When a destructor does - e.g., new std::string[] - operator new[] is called upon to allocate sizeof(size_t)+N*sizeof(T) bytes. The code stores off the item count in the size_t, adds sizeof(size_t) to the value returned by operator new[], uses that as the address for the array, and calls T() on each item. And delete[] performs the opposite: fishes out the size_t, calls ~T() on each item, subtracts sizeof(size_t) from the array address, and passes that to operator delete[] to free the buffer.

(There are also some additional things to cater for: null checks, alignment, and so on. Just details.)

Note that operator new[] is not given any information about whether a destructor needs to run, or whether there is any metadata being stored off. It just gets called with a byte count. Exercise caution when using placement operator new[], because a preallocated buffer of N*sizeof(T) may not be large enough.
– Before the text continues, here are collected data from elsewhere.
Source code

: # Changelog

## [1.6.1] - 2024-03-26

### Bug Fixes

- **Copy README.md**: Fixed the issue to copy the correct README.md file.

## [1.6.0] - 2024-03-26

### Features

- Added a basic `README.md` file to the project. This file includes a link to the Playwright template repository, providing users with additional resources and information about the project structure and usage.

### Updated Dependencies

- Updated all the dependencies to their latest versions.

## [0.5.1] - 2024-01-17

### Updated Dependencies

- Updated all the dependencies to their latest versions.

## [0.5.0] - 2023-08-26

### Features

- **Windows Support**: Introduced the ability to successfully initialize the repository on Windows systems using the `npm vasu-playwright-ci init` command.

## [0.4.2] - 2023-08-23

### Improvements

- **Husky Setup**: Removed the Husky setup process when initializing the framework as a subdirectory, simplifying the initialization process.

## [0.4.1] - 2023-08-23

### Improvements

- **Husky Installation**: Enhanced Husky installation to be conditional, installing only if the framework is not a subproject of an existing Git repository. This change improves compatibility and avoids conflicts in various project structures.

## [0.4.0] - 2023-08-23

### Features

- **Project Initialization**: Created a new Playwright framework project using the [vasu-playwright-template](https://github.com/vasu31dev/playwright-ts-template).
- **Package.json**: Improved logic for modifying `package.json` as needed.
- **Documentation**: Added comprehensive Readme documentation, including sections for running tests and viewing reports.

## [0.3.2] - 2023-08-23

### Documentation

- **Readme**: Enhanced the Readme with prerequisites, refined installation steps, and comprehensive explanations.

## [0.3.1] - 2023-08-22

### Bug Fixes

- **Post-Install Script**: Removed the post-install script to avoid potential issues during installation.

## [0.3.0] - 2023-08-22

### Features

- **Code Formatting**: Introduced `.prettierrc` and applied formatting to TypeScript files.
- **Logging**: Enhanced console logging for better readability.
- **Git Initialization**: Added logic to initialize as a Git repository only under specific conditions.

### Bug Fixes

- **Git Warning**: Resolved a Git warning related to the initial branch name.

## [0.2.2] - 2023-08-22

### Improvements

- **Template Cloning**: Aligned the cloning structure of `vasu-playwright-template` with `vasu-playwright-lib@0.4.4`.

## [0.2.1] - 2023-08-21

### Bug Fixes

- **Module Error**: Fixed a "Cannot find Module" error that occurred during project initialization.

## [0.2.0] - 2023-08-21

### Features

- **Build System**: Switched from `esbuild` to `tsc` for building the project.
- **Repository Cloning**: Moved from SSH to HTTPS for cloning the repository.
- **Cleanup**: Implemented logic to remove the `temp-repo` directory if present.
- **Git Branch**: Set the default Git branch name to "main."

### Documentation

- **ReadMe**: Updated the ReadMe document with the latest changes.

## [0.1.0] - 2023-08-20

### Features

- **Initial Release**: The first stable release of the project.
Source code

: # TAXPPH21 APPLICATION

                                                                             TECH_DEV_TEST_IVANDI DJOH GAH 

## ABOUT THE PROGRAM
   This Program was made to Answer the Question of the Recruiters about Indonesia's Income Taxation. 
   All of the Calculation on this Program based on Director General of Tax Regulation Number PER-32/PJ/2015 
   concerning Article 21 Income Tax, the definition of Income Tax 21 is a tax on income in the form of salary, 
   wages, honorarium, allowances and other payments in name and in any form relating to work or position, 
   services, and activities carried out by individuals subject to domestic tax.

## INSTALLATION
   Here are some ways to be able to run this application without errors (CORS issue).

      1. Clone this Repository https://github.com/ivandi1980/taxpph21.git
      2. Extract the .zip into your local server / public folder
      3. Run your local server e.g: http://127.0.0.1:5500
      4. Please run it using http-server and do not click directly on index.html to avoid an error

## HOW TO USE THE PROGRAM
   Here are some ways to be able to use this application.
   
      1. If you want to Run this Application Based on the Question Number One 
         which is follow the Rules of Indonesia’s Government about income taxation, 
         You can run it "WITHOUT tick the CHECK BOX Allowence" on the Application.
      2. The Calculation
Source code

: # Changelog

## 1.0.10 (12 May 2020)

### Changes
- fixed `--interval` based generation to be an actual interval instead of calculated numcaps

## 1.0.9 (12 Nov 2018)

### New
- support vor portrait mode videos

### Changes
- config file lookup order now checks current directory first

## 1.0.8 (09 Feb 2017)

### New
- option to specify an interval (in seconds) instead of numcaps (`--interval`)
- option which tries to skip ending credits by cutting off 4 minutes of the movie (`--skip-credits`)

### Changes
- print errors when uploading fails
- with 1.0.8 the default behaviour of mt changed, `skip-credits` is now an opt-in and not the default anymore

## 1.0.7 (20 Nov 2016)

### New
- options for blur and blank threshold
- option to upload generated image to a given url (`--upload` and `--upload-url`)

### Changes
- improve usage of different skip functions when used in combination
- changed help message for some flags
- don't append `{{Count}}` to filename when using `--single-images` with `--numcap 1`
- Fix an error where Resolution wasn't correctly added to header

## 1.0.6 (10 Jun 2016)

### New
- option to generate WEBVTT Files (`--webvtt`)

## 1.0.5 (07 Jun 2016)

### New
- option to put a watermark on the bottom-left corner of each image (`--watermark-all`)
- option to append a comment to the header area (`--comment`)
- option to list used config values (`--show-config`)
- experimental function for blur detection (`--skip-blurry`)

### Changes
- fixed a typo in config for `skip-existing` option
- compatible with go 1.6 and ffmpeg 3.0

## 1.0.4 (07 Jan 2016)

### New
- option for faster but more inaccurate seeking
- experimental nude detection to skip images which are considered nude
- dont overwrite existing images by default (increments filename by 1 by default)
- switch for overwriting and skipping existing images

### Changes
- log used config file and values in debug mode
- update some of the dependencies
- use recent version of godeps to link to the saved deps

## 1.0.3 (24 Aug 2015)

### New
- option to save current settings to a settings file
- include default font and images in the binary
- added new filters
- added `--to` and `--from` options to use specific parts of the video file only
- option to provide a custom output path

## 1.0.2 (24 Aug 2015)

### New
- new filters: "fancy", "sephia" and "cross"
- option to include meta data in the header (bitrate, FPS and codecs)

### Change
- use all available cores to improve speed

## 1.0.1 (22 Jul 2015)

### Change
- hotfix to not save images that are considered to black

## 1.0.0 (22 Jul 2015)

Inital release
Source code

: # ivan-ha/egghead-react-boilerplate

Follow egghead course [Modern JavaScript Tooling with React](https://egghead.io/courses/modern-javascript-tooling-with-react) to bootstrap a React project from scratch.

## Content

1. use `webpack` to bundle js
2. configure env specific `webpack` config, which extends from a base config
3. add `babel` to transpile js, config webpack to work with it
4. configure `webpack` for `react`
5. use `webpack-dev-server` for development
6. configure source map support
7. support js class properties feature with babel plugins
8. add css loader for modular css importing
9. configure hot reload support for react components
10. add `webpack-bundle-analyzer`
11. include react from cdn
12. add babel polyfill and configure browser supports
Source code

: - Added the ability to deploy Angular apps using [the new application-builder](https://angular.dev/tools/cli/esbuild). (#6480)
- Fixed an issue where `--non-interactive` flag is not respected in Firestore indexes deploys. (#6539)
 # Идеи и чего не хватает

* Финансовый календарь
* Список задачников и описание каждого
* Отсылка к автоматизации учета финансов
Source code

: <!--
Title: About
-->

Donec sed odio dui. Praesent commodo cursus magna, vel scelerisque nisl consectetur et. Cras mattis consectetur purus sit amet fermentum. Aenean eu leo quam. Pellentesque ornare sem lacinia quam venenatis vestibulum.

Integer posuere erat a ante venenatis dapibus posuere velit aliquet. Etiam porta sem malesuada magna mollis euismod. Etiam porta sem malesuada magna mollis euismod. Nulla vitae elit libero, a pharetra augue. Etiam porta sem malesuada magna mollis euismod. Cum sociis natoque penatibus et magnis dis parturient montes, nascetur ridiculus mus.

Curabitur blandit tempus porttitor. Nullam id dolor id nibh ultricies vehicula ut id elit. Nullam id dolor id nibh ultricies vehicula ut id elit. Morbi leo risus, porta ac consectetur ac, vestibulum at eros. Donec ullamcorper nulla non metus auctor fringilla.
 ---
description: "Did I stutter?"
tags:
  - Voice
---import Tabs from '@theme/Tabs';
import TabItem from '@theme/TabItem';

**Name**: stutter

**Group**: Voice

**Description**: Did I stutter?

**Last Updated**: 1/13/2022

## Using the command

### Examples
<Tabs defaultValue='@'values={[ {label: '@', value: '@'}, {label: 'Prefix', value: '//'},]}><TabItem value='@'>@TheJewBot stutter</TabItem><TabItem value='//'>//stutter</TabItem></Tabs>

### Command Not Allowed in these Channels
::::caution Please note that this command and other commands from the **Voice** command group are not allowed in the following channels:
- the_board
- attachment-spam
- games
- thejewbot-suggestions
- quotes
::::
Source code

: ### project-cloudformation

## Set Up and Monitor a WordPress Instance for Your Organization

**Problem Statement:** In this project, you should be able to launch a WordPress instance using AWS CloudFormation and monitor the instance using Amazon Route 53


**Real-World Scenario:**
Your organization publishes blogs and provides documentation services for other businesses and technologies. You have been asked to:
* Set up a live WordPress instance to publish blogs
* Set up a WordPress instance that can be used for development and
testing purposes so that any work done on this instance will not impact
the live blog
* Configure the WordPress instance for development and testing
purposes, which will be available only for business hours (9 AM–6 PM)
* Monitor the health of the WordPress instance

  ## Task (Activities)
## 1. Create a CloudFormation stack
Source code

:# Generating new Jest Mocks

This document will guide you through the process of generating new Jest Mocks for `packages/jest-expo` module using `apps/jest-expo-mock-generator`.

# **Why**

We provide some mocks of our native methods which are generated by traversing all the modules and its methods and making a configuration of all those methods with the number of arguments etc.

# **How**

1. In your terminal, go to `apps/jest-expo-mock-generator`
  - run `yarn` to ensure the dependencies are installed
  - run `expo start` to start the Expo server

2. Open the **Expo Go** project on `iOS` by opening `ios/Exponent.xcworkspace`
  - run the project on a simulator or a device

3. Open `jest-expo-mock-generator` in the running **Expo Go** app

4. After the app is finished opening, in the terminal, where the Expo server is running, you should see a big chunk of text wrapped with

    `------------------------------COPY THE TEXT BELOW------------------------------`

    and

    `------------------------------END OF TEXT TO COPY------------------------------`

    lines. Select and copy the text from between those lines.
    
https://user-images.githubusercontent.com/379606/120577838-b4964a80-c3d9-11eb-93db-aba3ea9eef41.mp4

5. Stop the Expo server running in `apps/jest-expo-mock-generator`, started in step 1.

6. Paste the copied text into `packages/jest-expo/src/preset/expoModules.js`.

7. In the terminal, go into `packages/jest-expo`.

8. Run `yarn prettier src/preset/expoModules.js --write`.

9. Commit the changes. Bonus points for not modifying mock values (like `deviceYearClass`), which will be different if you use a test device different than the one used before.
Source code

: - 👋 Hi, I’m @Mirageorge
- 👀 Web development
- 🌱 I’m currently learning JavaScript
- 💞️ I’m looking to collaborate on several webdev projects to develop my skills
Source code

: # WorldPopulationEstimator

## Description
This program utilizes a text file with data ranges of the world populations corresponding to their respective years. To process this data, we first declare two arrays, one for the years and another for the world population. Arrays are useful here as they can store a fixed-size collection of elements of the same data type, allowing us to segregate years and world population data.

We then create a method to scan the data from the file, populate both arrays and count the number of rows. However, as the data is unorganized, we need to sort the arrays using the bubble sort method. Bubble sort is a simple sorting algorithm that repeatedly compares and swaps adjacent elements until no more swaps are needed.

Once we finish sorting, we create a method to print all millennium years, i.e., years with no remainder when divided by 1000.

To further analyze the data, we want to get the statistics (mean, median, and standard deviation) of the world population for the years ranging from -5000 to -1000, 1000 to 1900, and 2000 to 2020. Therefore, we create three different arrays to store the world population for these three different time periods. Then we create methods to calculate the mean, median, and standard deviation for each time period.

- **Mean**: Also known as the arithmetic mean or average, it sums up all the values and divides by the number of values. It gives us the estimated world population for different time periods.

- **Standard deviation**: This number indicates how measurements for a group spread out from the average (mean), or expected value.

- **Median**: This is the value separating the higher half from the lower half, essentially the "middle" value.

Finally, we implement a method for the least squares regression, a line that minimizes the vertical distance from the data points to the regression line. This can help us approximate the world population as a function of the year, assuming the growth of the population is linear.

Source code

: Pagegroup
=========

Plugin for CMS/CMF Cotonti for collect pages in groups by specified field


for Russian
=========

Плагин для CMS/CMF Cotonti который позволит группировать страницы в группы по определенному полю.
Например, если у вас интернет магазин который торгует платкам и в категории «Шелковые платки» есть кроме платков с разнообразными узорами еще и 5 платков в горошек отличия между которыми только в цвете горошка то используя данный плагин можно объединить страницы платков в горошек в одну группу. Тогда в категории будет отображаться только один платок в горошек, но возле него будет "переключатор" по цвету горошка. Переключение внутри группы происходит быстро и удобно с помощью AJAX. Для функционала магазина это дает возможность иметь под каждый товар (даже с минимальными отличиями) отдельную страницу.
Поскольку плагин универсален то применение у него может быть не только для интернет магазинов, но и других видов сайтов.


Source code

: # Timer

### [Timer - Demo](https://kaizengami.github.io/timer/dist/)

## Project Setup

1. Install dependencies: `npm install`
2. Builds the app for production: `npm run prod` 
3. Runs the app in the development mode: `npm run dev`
jemalloc and tcmalloc use size classes, so if you allocate 23 bytes the allocator reserves 32 bytes of space on your behalf. Both of them can find the size class of a pointer with simple manipulation of the pointer itself, not with some global hash table. E.g. in tcmalloc the pointer belongs to a "page" and every pointer on that page has the same size.
That doesn’t help for C++ if you allocated an array of objects with destructors. It has to know that you allocated 23 objects, so that it can call 23 destructors, not 32 ones, 9 of which on uninitialized memory.
I believe the question was more around how the program knows how much memory to deallocate. The compiler generates the destructor calls the same way the compiler generates everything else in the program.
Isn't it also possible for other logic to run in a destructor, such as freeing pointers to external resources? Doesn't this cause (at the very least) the possibility for more advanced logic to be run beyond freeing the object's own memory?
Yes, it usually is. See, e.g., smart pointers.
realloc is the same, as the old memory needs to be copied to the new memory.